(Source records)
----------

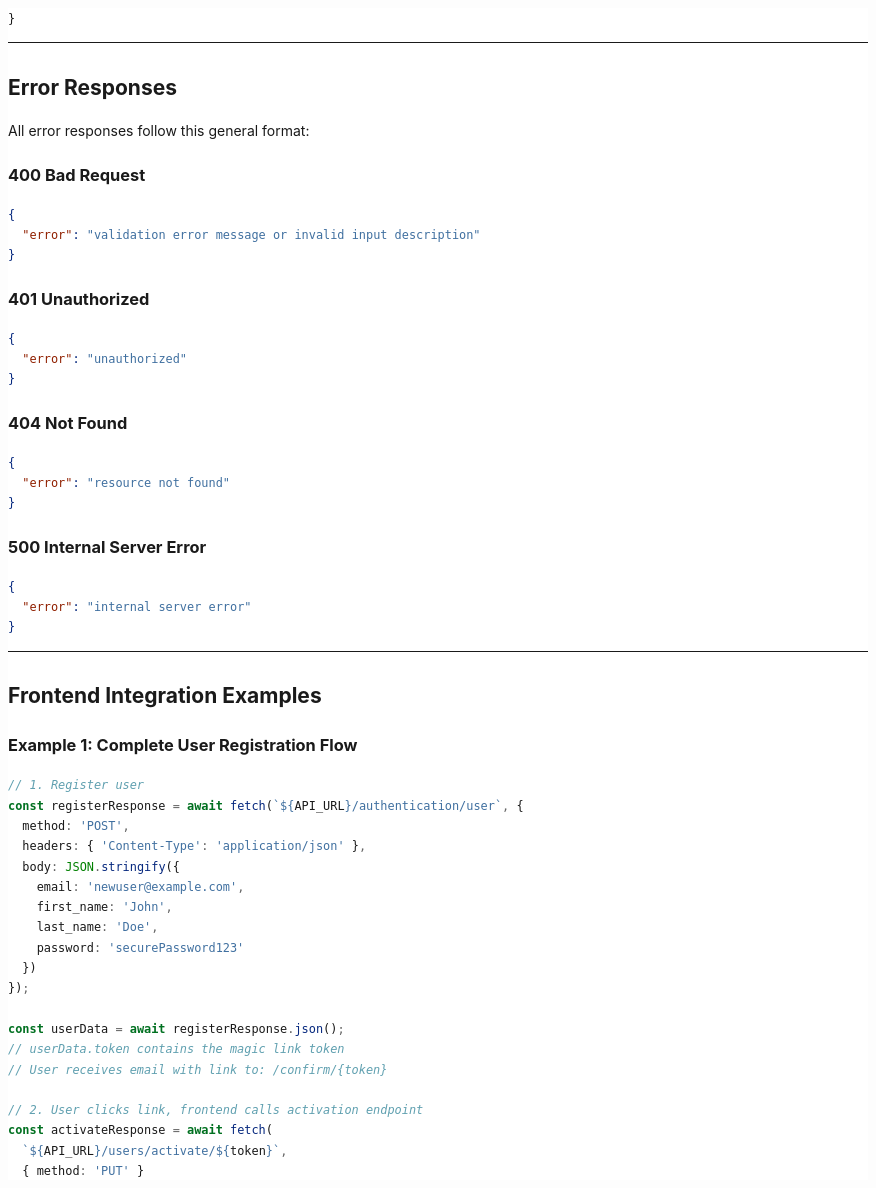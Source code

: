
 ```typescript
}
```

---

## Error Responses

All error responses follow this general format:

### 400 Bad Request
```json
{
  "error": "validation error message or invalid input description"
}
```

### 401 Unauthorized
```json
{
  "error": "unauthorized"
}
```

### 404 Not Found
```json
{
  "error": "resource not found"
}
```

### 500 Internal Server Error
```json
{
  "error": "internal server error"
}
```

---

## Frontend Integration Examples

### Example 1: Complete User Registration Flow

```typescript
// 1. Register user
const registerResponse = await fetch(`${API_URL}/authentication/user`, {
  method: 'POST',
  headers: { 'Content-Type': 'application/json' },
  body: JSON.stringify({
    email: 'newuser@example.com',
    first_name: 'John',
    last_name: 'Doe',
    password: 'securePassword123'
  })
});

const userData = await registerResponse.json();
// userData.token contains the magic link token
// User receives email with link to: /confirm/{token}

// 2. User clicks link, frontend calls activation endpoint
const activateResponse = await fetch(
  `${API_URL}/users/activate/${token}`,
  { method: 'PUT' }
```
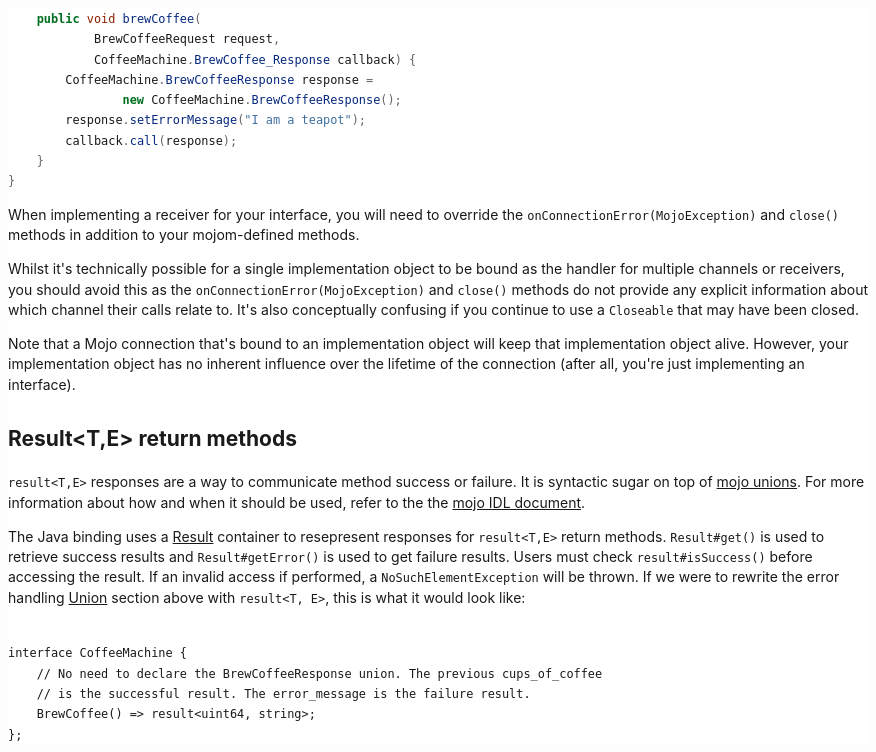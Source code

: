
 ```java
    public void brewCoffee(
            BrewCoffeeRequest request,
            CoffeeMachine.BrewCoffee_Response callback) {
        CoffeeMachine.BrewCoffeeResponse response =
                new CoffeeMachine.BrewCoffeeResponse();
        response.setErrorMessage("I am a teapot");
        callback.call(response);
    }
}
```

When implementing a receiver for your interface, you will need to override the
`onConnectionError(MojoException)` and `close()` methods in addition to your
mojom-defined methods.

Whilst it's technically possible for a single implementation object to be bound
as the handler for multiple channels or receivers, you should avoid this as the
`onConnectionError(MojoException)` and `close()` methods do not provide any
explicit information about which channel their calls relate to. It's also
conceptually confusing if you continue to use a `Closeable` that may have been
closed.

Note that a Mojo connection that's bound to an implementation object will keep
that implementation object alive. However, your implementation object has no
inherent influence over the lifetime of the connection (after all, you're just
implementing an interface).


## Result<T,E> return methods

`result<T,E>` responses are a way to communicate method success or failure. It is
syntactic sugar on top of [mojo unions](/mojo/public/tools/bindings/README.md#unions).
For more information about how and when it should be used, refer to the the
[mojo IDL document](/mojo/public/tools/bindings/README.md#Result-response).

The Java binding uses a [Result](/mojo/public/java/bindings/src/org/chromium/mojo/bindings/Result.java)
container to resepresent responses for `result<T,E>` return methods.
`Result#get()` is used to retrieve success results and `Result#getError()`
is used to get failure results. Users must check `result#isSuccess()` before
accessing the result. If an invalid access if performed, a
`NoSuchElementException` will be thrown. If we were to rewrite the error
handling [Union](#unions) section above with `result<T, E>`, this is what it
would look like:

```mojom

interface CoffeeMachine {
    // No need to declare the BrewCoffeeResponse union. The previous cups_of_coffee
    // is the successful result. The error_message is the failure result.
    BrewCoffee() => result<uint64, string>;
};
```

----------

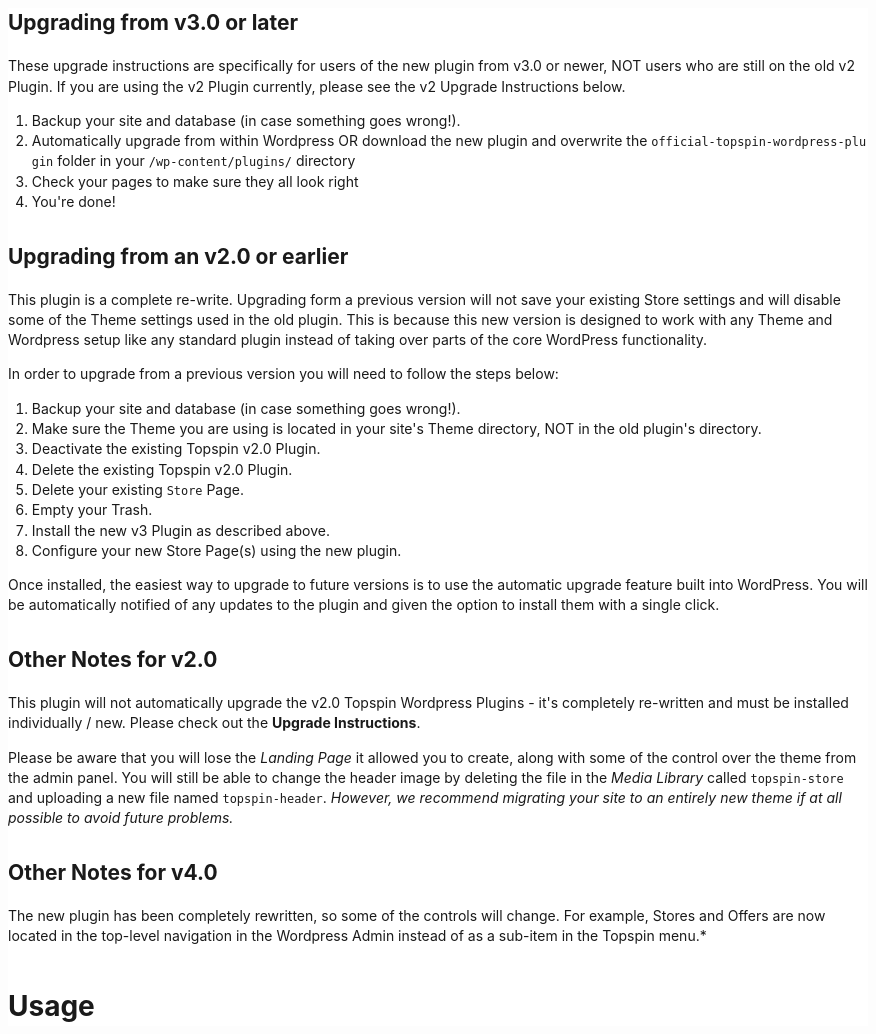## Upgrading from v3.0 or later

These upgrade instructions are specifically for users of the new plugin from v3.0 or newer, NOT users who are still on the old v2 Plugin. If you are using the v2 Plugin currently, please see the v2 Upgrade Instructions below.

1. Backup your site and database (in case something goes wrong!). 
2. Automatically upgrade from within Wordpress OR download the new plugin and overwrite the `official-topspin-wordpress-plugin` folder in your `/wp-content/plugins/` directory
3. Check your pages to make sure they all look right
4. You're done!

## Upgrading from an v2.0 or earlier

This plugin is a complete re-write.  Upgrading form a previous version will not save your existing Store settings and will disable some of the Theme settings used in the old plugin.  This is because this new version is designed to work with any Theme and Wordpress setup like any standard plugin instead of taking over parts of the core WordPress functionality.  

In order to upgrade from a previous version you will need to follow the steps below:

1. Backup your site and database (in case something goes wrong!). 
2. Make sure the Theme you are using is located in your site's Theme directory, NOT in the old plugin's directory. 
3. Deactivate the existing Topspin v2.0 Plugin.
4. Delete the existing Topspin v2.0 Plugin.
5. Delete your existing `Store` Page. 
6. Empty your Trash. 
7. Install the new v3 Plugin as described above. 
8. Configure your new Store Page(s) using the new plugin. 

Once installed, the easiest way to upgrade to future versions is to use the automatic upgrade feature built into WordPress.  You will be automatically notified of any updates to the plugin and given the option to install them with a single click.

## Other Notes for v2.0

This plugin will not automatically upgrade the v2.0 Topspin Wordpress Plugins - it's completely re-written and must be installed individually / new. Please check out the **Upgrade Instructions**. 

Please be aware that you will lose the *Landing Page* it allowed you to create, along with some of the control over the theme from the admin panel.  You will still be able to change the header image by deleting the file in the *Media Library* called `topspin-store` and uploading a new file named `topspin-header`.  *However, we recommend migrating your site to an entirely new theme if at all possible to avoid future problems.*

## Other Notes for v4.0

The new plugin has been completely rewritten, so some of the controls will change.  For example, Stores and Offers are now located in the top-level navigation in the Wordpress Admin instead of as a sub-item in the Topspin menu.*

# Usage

----------

PROBLEM TO SOLVE – From the records above, extract exactly and only the lines that begin at the line with "failure. It is" and stop after the line with "accessing the result.".

FINISHED TASK –
`result<T,E>` responses are a way to communicate method success or failure. It is
syntactic sugar on top of [mojo unions](/mojo/public/tools/bindings/README.md#unions).
For more information about how and when it should be used, refer to the the
[mojo IDL document](/mojo/public/tools/bindings/README.md#Result-response).

The Java binding uses a [Result](/mojo/public/java/bindings/src/org/chromium/mojo/bindings/Result.java)
container to resepresent responses for `result<T,E>` return methods.
`Result#get()` is used to retrieve success results and `Result#getError()`
is used to get failure results. Users must check `result#isSuccess()` before
accessing the result. If an invalid access if performed, a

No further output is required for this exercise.